Exercise directions: For this exercise, print all of the data exactly as given.

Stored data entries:
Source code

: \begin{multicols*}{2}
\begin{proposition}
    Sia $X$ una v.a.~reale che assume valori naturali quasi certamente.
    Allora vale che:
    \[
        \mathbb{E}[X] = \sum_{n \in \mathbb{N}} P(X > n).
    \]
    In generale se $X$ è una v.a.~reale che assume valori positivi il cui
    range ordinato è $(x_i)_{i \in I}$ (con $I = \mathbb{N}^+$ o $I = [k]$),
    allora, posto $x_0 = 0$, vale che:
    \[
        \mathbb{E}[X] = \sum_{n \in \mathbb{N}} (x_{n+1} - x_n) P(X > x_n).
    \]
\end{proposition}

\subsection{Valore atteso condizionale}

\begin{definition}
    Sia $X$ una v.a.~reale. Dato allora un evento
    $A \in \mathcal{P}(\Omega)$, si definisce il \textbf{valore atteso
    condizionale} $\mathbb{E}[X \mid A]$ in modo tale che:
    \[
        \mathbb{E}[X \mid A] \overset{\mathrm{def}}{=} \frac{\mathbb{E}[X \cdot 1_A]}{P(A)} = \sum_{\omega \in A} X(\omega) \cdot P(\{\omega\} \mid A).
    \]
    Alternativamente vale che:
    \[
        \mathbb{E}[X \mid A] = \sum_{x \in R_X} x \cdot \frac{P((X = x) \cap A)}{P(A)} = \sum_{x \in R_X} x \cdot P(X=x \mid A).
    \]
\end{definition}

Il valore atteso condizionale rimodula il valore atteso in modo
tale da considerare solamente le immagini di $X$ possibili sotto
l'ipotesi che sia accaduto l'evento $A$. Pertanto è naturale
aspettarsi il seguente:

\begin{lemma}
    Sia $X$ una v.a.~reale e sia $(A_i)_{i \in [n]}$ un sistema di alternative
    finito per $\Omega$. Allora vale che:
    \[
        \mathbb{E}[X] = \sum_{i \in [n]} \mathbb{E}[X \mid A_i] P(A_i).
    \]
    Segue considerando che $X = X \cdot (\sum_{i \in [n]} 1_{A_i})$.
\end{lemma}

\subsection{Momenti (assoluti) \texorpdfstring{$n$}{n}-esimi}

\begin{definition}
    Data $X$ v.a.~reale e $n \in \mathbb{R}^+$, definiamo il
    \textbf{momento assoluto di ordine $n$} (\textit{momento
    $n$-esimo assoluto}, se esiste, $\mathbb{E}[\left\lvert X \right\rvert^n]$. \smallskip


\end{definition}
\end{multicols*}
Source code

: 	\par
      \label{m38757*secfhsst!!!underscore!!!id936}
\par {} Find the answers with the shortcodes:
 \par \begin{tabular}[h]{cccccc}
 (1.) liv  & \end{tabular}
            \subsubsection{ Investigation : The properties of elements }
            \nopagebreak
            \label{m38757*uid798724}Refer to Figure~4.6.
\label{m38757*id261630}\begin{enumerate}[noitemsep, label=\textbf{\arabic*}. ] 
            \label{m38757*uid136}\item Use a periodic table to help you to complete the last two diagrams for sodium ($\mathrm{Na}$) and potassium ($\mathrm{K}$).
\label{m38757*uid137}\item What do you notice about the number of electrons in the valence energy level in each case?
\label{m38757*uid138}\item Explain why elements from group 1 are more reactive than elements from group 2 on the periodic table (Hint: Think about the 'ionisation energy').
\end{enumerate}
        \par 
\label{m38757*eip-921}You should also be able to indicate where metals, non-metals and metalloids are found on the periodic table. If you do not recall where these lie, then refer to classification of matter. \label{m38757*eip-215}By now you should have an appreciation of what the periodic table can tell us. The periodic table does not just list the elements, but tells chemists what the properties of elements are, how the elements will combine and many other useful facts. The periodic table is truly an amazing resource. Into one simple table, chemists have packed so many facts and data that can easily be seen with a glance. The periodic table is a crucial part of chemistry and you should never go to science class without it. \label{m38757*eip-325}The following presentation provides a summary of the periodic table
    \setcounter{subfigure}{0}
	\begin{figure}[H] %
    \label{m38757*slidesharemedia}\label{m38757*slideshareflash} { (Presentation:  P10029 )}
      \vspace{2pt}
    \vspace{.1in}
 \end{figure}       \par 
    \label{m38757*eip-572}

Answer box:
Source code

: \begin{multicols*}{2}
\begin{proposition}
    Sia $X$ una v.a.~reale che assume valori naturali quasi certamente.
    Allora vale che:
    \[
        \mathbb{E}[X] = \sum_{n \in \mathbb{N}} P(X > n).
    \]
    In generale se $X$ è una v.a.~reale che assume valori positivi il cui
    range ordinato è $(x_i)_{i \in I}$ (con $I = \mathbb{N}^+$ o $I = [k]$),
    allora, posto $x_0 = 0$, vale che:
    \[
        \mathbb{E}[X] = \sum_{n \in \mathbb{N}} (x_{n+1} - x_n) P(X > x_n).
    \]
\end{proposition}

\subsection{Valore atteso condizionale}

\begin{definition}
    Sia $X$ una v.a.~reale. Dato allora un evento
    $A \in \mathcal{P}(\Omega)$, si definisce il \textbf{valore atteso
    condizionale} $\mathbb{E}[X \mid A]$ in modo tale che:
    \[
        \mathbb{E}[X \mid A] \overset{\mathrm{def}}{=} \frac{\mathbb{E}[X \cdot 1_A]}{P(A)} = \sum_{\omega \in A} X(\omega) \cdot P(\{\omega\} \mid A).
    \]
    Alternativamente vale che:
    \[
        \mathbb{E}[X \mid A] = \sum_{x \in R_X} x \cdot \frac{P((X = x) \cap A)}{P(A)} = \sum_{x \in R_X} x \cdot P(X=x \mid A).
    \]
\end{definition}

Il valore atteso condizionale rimodula il valore atteso in modo
tale da considerare solamente le immagini di $X$ possibili sotto
l'ipotesi che sia accaduto l'evento $A$. Pertanto è naturale
aspettarsi il seguente:

\begin{lemma}
    Sia $X$ una v.a.~reale e sia $(A_i)_{i \in [n]}$ un sistema di alternative
    finito per $\Omega$. Allora vale che:
    \[
        \mathbb{E}[X] = \sum_{i \in [n]} \mathbb{E}[X \mid A_i] P(A_i).
    \]
    Segue considerando che $X = X \cdot (\sum_{i \in [n]} 1_{A_i})$.
\end{lemma}

\subsection{Momenti (assoluti) \texorpdfstring{$n$}{n}-esimi}

\begin{definition}
    Data $X$ v.a.~reale e $n \in \mathbb{R}^+$, definiamo il
    \textbf{momento assoluto di ordine $n$} (\textit{momento
    $n$-esimo assoluto}, se esiste, $\mathbb{E}[\left\lvert X \right\rvert^n]$. \smallskip


\end{definition}
\end{multicols*}
Source code

: 	\par
      \label{m38757*secfhsst!!!underscore!!!id936}
\par {} Find the answers with the shortcodes:
 \par \begin{tabular}[h]{cccccc}
 (1.) liv  & \end{tabular}
            \subsubsection{ Investigation : The properties of elements }
            \nopagebreak
            \label{m38757*uid798724}Refer to Figure~4.6.
\label{m38757*id261630}\begin{enumerate}[noitemsep, label=\textbf{\arabic*}. ] 
            \label{m38757*uid136}\item Use a periodic table to help you to complete the last two diagrams for sodium ($\mathrm{Na}$) and potassium ($\mathrm{K}$).
\label{m38757*uid137}\item What do you notice about the number of electrons in the valence energy level in each case?
\label{m38757*uid138}\item Explain why elements from group 1 are more reactive than elements from group 2 on the periodic table (Hint: Think about the 'ionisation energy').
\end{enumerate}
        \par 
\label{m38757*eip-921}You should also be able to indicate where metals, non-metals and metalloids are found on the periodic table. If you do not recall where these lie, then refer to classification of matter. \label{m38757*eip-215}By now you should have an appreciation of what the periodic table can tell us. The periodic table does not just list the elements, but tells chemists what the properties of elements are, how the elements will combine and many other useful facts. The periodic table is truly an amazing resource. Into one simple table, chemists have packed so many facts and data that can easily be seen with a glance. The periodic table is a crucial part of chemistry and you should never go to science class without it. \label{m38757*eip-325}The following presentation provides a summary of the periodic table
    \setcounter{subfigure}{0}
	\begin{figure}[H] %
    \label{m38757*slidesharemedia}\label{m38757*slideshareflash} { (Presentation:  P10029 )}
      \vspace{2pt}
    \vspace{.1in}
 \end{figure}       \par 
    \label{m38757*eip-572}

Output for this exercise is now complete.